Assignment: In this exercise, retype exactly the lines from the start of the entries through the line bearing "## How to jse", leaving every picture out.

──────── Provided information

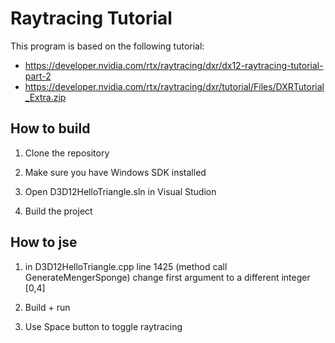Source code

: # Raytracing Tutorial

This program is based on the following tutorial:
* https://developer.nvidia.com/rtx/raytracing/dxr/dx12-raytracing-tutorial-part-2
* https://developer.nvidia.com/rtx/raytracing/dxr/tutorial/Files/DXRTutorial_Extra.zip

## How to build
1. Clone the repository 

2. Make sure you have Windows SDK installed

3. Open D3D12HelloTriangle.sln in Visual Studion

4. Build the project

## How to jse
1. in D3D12HelloTriangle.cpp
    line 1425 (method call GenerateMengerSponge)
    change first argument to a different integer [0,4]

2. Build + run

3. Use Space button to toggle raytracing
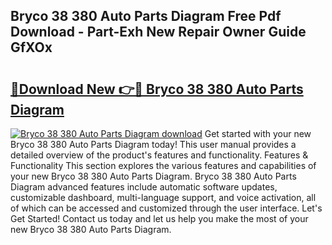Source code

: ## Bryco 38 380 Auto Parts Diagram Free Pdf Download - Part-Exh New Repair Owner Guide GfXOx

# <h2><a href="http://dfoyme.blite.top/?on=Bryco+38+380+Auto+Parts+Diagram">🔗Download New 👉🔴 Bryco 38 380 Auto Parts Diagram</a></h2>

[![Bryco 38 380 Auto Parts Diagram download](https://i.imgur.com/lujVjoI.png)](http://dfoyme.blite.top/?on=Bryco+38+380+Auto+Parts+Diagram)
Get started with your new Bryco 38 380 Auto Parts Diagram today! This user manual provides a detailed overview of the product's features and functionality. Features & Functionality This section explores the various features and capabilities of your new Bryco 38 380 Auto Parts Diagram. Bryco 38 380 Auto Parts Diagram advanced features include automatic software updates, customizable dashboard, multi-language support, and voice activation, all of which can be accessed and customized through the user interface. Let's Get Started! Contact us today and let us help you make the most of your new Bryco 38 380 Auto Parts Diagram.
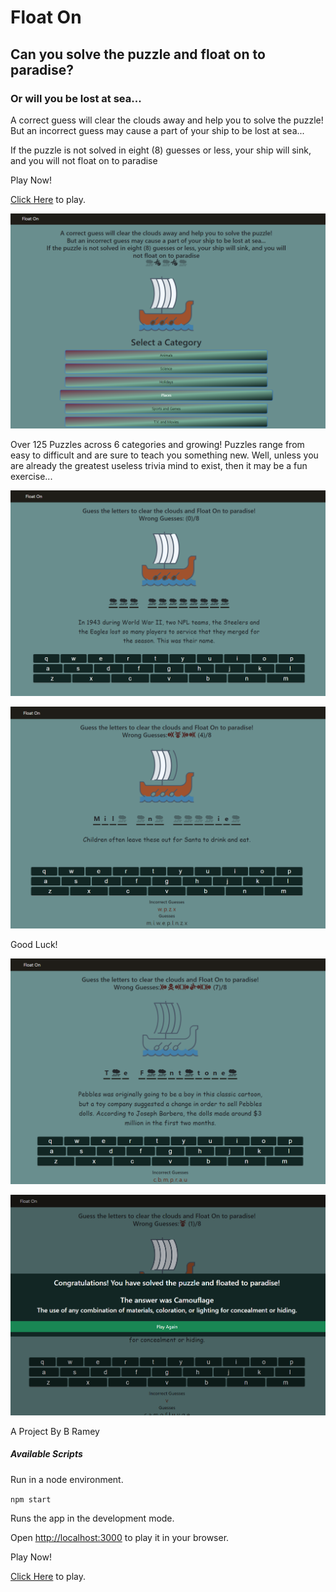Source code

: # Float On

## Can you solve the puzzle and float on to paradise?

### Or will you be lost at sea...

A correct guess will clear the clouds away and help you to solve the puzzle!
But an incorrect guess may cause a part of your ship to be lost at sea...

If the puzzle is not solved in eight (8) guesses or less, your ship will sink,
and you will not float on to paradise

Play Now!

[Click Here](https://bramey-git.github.io/float-on/) to play.


![Category Select](./public//images/game/float-on-v1.12-home.png)

Over 125 Puzzles across 6 categories and growing! Puzzles range from easy to
difficult and are sure to teach you something new. Well, unless you are already
the greatest useless trivia mind to exist, then it may be a fun exercise...

![Game Play](./public//images/game/float-on-v1.12-gameplay-full.png)

![Game Play 2](./public//images/game/float-on-v1.12-gameplay-4.png)

Good Luck!

![Ghost Mode](./public//images/game/float-on-v1.12-gameplay-ghost.png)

![Victory](./public//images/game/float-on-v1.12-win.png)

A Project By B Ramey

##### Available Scripts
Run in a node environment.

`npm start`

Runs the app in the development mode.

Open [http://localhost:3000](http://localhost:3000) to play it in your browser.

Play Now!

[Click Here](https://bramey-git.github.io/float-on/) to play.


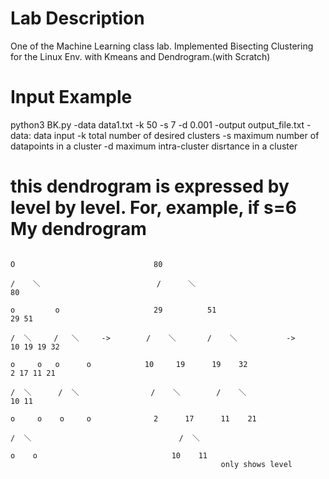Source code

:# Lab Description
One of the Machine Learning class lab.
Implemented Bisecting Clustering for the Linux Env. with Kmeans and Dendrogram.(with Scratch)
 

# Input Example
python3 BK.py -data data1.txt -k 50 -s 7 -d 0.001 -output output_file.txt
-data: data input
-k total number of desired clusters
-s maximum number of datapoints in a cluster
-d maximum intra-cluster disrtance in a cluster 

# this dendrogram is expressed by level by level.       For, example,   if  s=6                                           My dendrogram
                                                                                O                               80                            
                              			                                            /    ＼                          /      ＼                                80
                                			                                         o         o                     29          51                            29 51
                                         		                                /  ＼     /   ＼     ->        /    ＼       /    ＼           ->          10 19 19 32
                             			                                          o     o   o      o            10     19      19    32                      2 17 11 21
                                                                              /  ＼      /  ＼                /    ＼        /    ＼                   10 11
                                                                             o     o    o     o              2      17      11    21
                                                                                             /  ＼                                 /  ＼
                                                                                             o    o                              10    11
                                                   only shows level 
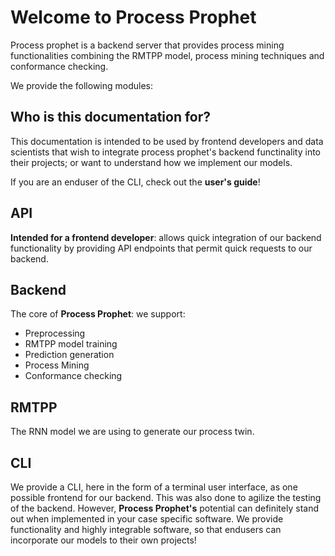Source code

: # Welcome to Process Prophet
Process prophet is a backend server that provides process mining functionalities combining
the RMTPP model, process mining techniques and conformance checking. 

We provide the following modules: 

## Who is this documentation for? 
This documentation is intended to be used by frontend developers and data scientists that wish to integrate process prophet's backend functinality into their projects; or want to understand how we implement our models.

If you are an enduser of the CLI, check out the **user's guide**!


## API
**Intended for a frontend developer**: allows quick integration of our backend functionality by providing API endpoints that permit quick requests to our backend.  

## Backend
The core of **Process Prophet**: we support: 
- Preprocessing
- RMTPP model training
- Prediction generation 
- Process Mining 
- Conformance checking


## RMTPP
The RNN model we are using to generate our process twin. 


## CLI
We provide a CLI, here in the form of a terminal user interface, as one possible frontend for our backend. This was also done to agilize the testing of the backend. However, **Process Prophet's** potential can definitely stand out when implemented in your case specific software. We provide functionality and highly integrable software, so that endusers can incorporate our models to their own projects!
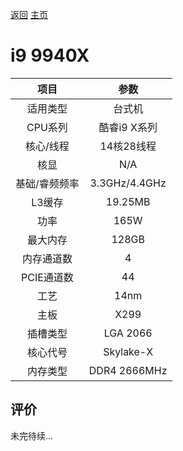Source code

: [返回](../../../)  [主页](https://github.com/93Alliance/diy-pc/)
# i9 9940X

| 项目 | 参数 |
| :------: | :------: |
|适用类型 | 台式机|
|CPU系列| 酷睿i9 X系列 |
|核心/线程| 14核28线程|
|核显| N/A |
|基础/睿频频率 |3.3GHz/4.4GHz|
| L3缓存| 19.25MB|
|功率| 165W |
|最大内存| 128GB |
|内存通道数| 4 |
|PCIE通道数| 44 |
|工艺|14nm |
|主板| X299  |
|插槽类型| LGA 2066 |
|核心代号|  Skylake-X |
|内存类型| DDR4 2666MHz |

## 评价

 未完待续...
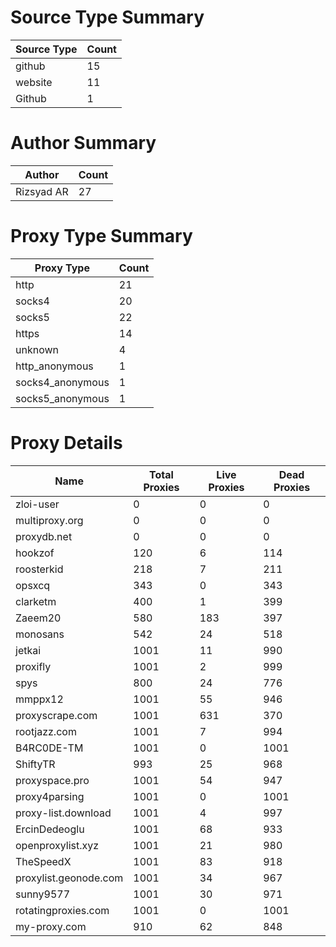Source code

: # Source Type Summary

| Source Type | Count |
|-------------|-------|
| github | 15 |
| website | 11 |
| Github | 1 |


# Author Summary

| Author | Count |
|--------|-------|
| Rizsyad AR | 27 |


# Proxy Type Summary

| Proxy Type | Count |
|------------|-------|
| http | 21 |
| socks4 | 20 |
| socks5 | 22 |
| https | 14 |
| unknown | 4 |
| http_anonymous | 1 |
| socks4_anonymous | 1 |
| socks5_anonymous | 1 |


# Proxy Details

| Name | Total Proxies | Live Proxies | Dead Proxies |
|------|---------------|--------------|---------------|
| zloi-user | 0 | 0 | 0 |
| multiproxy.org | 0 | 0 | 0 |
| proxydb.net | 0 | 0 | 0 |
| hookzof | 120 | 6 | 114 |
| roosterkid | 218 | 7 | 211 |
| opsxcq | 343 | 0 | 343 |
| clarketm | 400 | 1 | 399 |
| Zaeem20 | 580 | 183 | 397 |
| monosans | 542 | 24 | 518 |
| jetkai | 1001 | 11 | 990 |
| proxifly | 1001 | 2 | 999 |
| spys | 800 | 24 | 776 |
| mmppx12 | 1001 | 55 | 946 |
| proxyscrape.com | 1001 | 631 | 370 |
| rootjazz.com | 1001 | 7 | 994 |
| B4RC0DE-TM | 1001 | 0 | 1001 |
| ShiftyTR | 993 | 25 | 968 |
| proxyspace.pro | 1001 | 54 | 947 |
| proxy4parsing | 1001 | 0 | 1001 |
| proxy-list.download | 1001 | 4 | 997 |
| ErcinDedeoglu | 1001 | 68 | 933 |
| openproxylist.xyz | 1001 | 21 | 980 |
| TheSpeedX | 1001 | 83 | 918 |
| proxylist.geonode.com | 1001 | 34 | 967 |
| sunny9577 | 1001 | 30 | 971 |
| rotatingproxies.com | 1001 | 0 | 1001 |
| my-proxy.com | 910 | 62 | 848 |

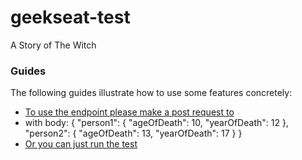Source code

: # geekseat-test
A Story of The Witch

### Guides

The following guides illustrate how to use some features concretely:

* [To use the endpoint please make a post request to](http://localhost:8080/witch/death-average)
* with body:
  {
    "person1": {
      "ageOfDeath": 10,
      "yearOfDeath": 12
    },
    "person2": {
      "ageOfDeath": 13,
      "yearOfDeath": 17
    }
  }
* [Or you can just run the test](com.geekseat.test.GeekseatTestApplicationTest)

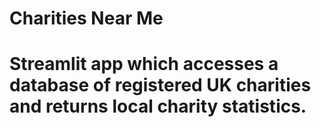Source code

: # Charities Near Me
# Streamlit app which accesses a database of registered UK charities and returns local charity statistics.
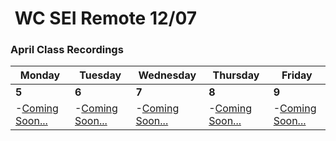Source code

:<h1><img src="https://ga-dash.s3.amazonaws.com/production/assets/logo-9f88ae6c9c3871690e33280fcf557f33.png" alt="" style="max-width:100%;" /> WC SEI Remote 12/07</h1>

###  April Class Recordings

Monday | Tuesday | Wednesday | Thursday | Friday
--- | --- | --- | --- | ---
**5** | **6** | **7** | **8** | **9**
-[Coming Soon...](#) | -[Coming Soon...](#) | -[Coming Soon...](#) | -[Coming Soon...](#) | -[Coming Soon...](#) |
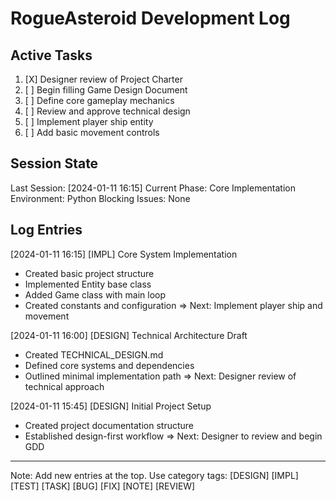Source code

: # RogueAsteroid Development Log

## Active Tasks
1. [X] Designer review of Project Charter
2. [ ] Begin filling Game Design Document
3. [ ] Define core gameplay mechanics
4. [ ] Review and approve technical design
5. [ ] Implement player ship entity
6. [ ] Add basic movement controls

## Session State
Last Session: [2024-01-11 16:15]
Current Phase: Core Implementation
Environment: Python
Blocking Issues: None

## Log Entries

[2024-01-11 16:15] [IMPL] Core System Implementation
- Created basic project structure
- Implemented Entity base class
- Added Game class with main loop
- Created constants and configuration
=> Next: Implement player ship and movement

[2024-01-11 16:00] [DESIGN] Technical Architecture Draft
- Created TECHNICAL_DESIGN.md
- Defined core systems and dependencies
- Outlined minimal implementation path
=> Next: Designer review of technical approach

[2024-01-11 15:45] [DESIGN] Initial Project Setup
- Created project documentation structure
- Established design-first workflow
=> Next: Designer to review and begin GDD

---
Note: Add new entries at the top. Use category tags: [DESIGN] [IMPL] [TEST] [TASK] [BUG] [FIX] [NOTE] [REVIEW] 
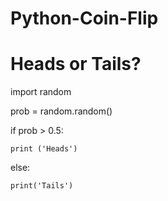 # Python-Coin-Flip
# Heads or Tails?

import random

prob = random.random()

if prob > 0.5: 

    print ('Heads')
    
else:  

    print('Tails')
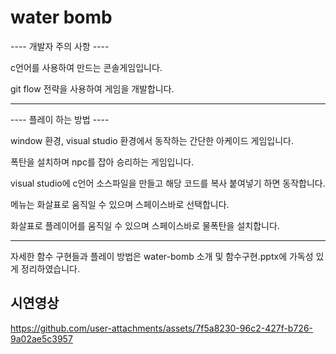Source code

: # water bomb

---- 개발자 주의 사항 ----

c언어를 사용하여 만드는 콘솔게임입니다.

git flow 전략을 사용하여 게임을 개발합니다.

---

---- 플레이 하는 방법 ----

window 환경, visual studio 환경에서 동작하는 간단한 아케이드 게임입니다.

폭탄을 설치하며 npc를 잡아 승리하는 게임입니다.

visual studio에 c언어 소스파일을 만들고 해당 코드를 복사 붙여넣기 하면 동작합니다.

메뉴는 화살표로 움직일 수 있으며 스페이스바로 선택합니다.

화살표로 플레이어를 움직일 수 있으며 스페이스바로 물폭탄을 설치합니다.

----
자세한 함수 구현들과 플레이 방법은 water-bomb 소개 및 함수구현.pptx에 가독성 있게 정리하였습니다.


## 시연영상



https://github.com/user-attachments/assets/7f5a8230-96c2-427f-b726-9a02ae5c3957

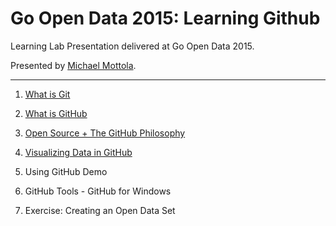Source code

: # Go Open Data 2015: Learning Github
Learning Lab Presentation delivered at Go Open Data 2015.

Presented by [Michael Mottola](http://michaelmottola.ca).

---

1. [What is Git](1_what_is_git/1_what_is_git.md)

2. [What is GitHub](2_what_is_github/1_what_is_github.md)

3. [Open Source + The GitHub Philosophy](3_open_source_github_philosophy/1_open_source_github_philosophy.md)

4. [Visualizing Data in GitHub](4_visualizing_data_in_github/1_visualizing_data_in_github.md)

5. Using GitHub Demo

6. GitHub Tools - GitHub for Windows

7. Exercise: Creating an Open Data Set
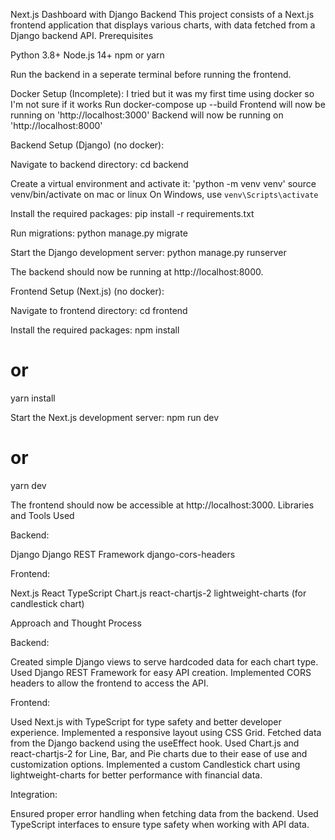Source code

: Next.js Dashboard with Django Backend
This project consists of a Next.js frontend application that displays various charts, with data fetched from a Django backend API.
Prerequisites

Python 3.8+
Node.js 14+
npm or yarn

Run the backend in a seperate terminal before running the frontend.

Docker Setup (Incomplete):
I tried but it was my first time using docker
so I'm not sure if it works
Run docker-compose up --build
Frontend will now be running on 'http://localhost:3000'
Backend will now be running on 'http://localhost:8000'

Backend Setup (Django) (no docker):

Navigate to backend directory:
cd backend

Create a virtual environment and activate it:
'python -m venv venv'
source venv/bin/activate on mac or linux 
On Windows, use `venv\Scripts\activate`

Install the required packages:
pip install -r requirements.txt

Run migrations:
python manage.py migrate

Start the Django development server:
python manage.py runserver


The backend should now be running at http://localhost:8000.

Frontend Setup (Next.js) (no docker):

Navigate to frontend directory:
cd frontend

Install the required packages:
npm install
# or
yarn install

Start the Next.js development server:
npm run dev
# or
yarn dev


The frontend should now be accessible at http://localhost:3000.
Libraries and Tools Used

Backend:

Django
Django REST Framework
django-cors-headers


Frontend:

Next.js
React
TypeScript
Chart.js
react-chartjs-2
lightweight-charts (for candlestick chart)



Approach and Thought Process

Backend:

Created simple Django views to serve hardcoded data for each chart type.
Used Django REST Framework for easy API creation.
Implemented CORS headers to allow the frontend to access the API.


Frontend:

Used Next.js with TypeScript for type safety and better developer experience.
Implemented a responsive layout using CSS Grid.
Fetched data from the Django backend using the useEffect hook.
Used Chart.js and react-chartjs-2 for Line, Bar, and Pie charts due to their ease of use and customization options.
Implemented a custom Candlestick chart using lightweight-charts for better performance with financial data.


Integration:

Ensured proper error handling when fetching data from the backend.
Used TypeScript interfaces to ensure type safety when working with API data.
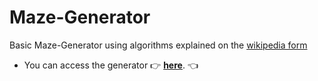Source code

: # Maze-Generator
Basic Maze-Generator using algorithms explained on the [wikipedia form](https://en.wikipedia.org/wiki/Maze_generation_algorithm#Recursive_backtracker)  
+ You can access the generator  :point_right: **[here](https://mysticbiack.github.io/Maze-Generator/index.html)**. :point_left:
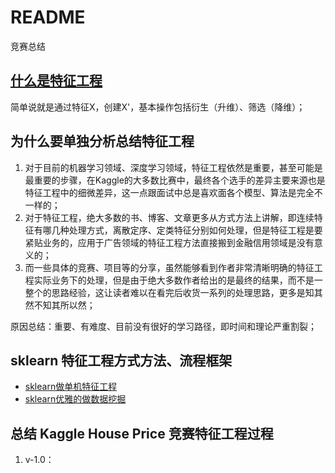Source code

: # README

竞赛总结

## [什么是特征工程](https://www.zhihu.com/question/29316149)

简单说就是通过特征X，创建X'，基本操作包括衍生（升维）、筛选（降维）；

## 为什么要单独分析总结特征工程

1. 对于目前的机器学习领域、深度学习领域，特征工程依然是重要，甚至可能是最重要的步骤，在Kaggle的大多数比赛中，最终各个选手的差异主要来源也是特征工程中的细微差异，这一点跟面试中总是喜欢面各个模型、算法是完全不一样的；
2. 对于特征工程，绝大多数的书、博客、文章更多从方式方法上讲解，即连续特征有哪几种处理方式，离散定序、定类特征分别如何处理，但是特征工程是要紧贴业务的，应用于广告领域的特征工程方法直接搬到金融信用领域是没有意义的；
3. 而一些具体的竞赛、项目等的分享，虽然能够看到作者非常清晰明确的特征工程实际业务下的处理，但是由于绝大多数作者给出的是最终的结果，而不是一整个的思路经验，这让读者难以在看完后收货一系列的处理思路，更多是知其然不知其所以然；

原因总结：重要、有难度、目前没有很好的学习路径，即时间和理论严重割裂；

## sklearn 特征工程方式方法、流程框架

- [sklearn做单机特征工程](https://www.cnblogs.com/jasonfreak/p/5448385.html)
- [sklearn优雅的做数据挖掘](https://www.cnblogs.com/jasonfreak/p/5448462.html)

## 总结 Kaggle House Price 竞赛特征工程过程

1. v-1.0：
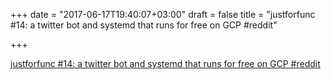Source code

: +++
date = "2017-06-17T19:40:07+03:00"
draft = false
title = "justforfunc #14: a twitter bot and systemd that runs for free on GCP  #reddit"

+++

<p><a href="https://t.co/AkzMHYxOcs">justforfunc #14: a twitter bot and systemd that runs for free on GCP  #reddit</a></p>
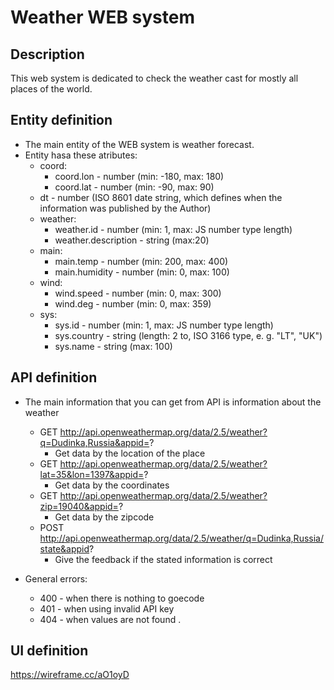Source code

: # Weather WEB system

## Description
This web system is dedicated to check the weather cast for mostly all places of the world.

## Entity definition
-  The main entity of the WEB system is weather forecast.
-  Entity hasa these atributes:
    - coord:
        - coord.lon - number (min: -180, max: 180)
        - coord.lat - number (min: -90, max: 90)
    - dt - number (ISO 8601 date string, which defines when the information was published by the Author)
    - weather:
        - weather.id - number (min: 1, max: JS number type length)
        - weather.description - string (max:20)
    - main:
        - main.temp - number (min: 200, max: 400)
        - main.humidity - number (min: 0, max: 100)
    - wind:
        - wind.speed - number (min: 0, max: 300)
        - wind.deg - number (min: 0, max: 359)
    - sys:
        - sys.id - number (min: 1, max: JS number type length)
        - sys.country - string (length: 2 to, ISO 3166 type, e. g. "LT", "UK")
        - sys.name - string (max: 100) 
        
        
        

## API definition

- The main information that you can get from API is information about the weather
    - GET http://api.openweathermap.org/data/2.5/weather?q=Dudinka,Russia&appid=?
        - Get data by the location of the place
    - GET http://api.openweathermap.org/data/2.5/weather?lat=35&lon=1397&appid=?
        - Get data by the coordinates
    - GET http://api.openweathermap.org/data/2.5/weather?zip=19040&appid=?
        - Get data by the zipcode
    - POST http://api.openweathermap.org/data/2.5/weather/q=Dudinka,Russia/state&appid?
        - Give the feedback if the stated information is correct

- General errors:
    - 400 - when there is nothing to goecode
    - 401 - when using invalid API key
    - 404 - when values are not found
.
## UI definition

https://wireframe.cc/aO1oyD
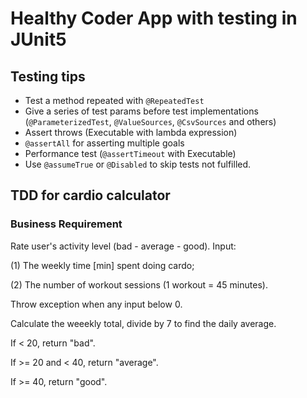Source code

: # Healthy Coder App with testing in JUnit5

## Testing tips

- Test a method repeated with `@RepeatedTest`
- Give a series of test params before test implementations (`@ParameterizedTest`, `@ValueSources`, `@CsvSources` and others)
- Assert throws (Executable with lambda expression)
- `@assertAll` for asserting multiple goals
- Performance test (`@assertTimeout` with Executable)
- Use `@assumeTrue` or `@Disabled` to skip tests not fulfilled.

## TDD for cardio calculator

### Business Requirement

Rate user's activity level (bad - average - good). Input:

(1) The weekly time [min] spent doing cardo;

(2) The number of workout sessions (1 workout = 45 minutes).

Throw exception when any input below 0.

Calculate the weeekly total, divide by 7 to find the daily average.

If < 20, return "bad".

If >= 20 and < 40, return "average".

If >= 40, return "good".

────────────────

Answer for the task:
Source code

: # Raytracing Tutorial

This program is based on the following tutorial:
* https://developer.nvidia.com/rtx/raytracing/dxr/dx12-raytracing-tutorial-part-2
* https://developer.nvidia.com/rtx/raytracing/dxr/tutorial/Files/DXRTutorial_Extra.zip

## How to build
1. Clone the repository 

2. Make sure you have Windows SDK installed

3. Open D3D12HelloTriangle.sln in Visual Studion

4. Build the project

## How to jse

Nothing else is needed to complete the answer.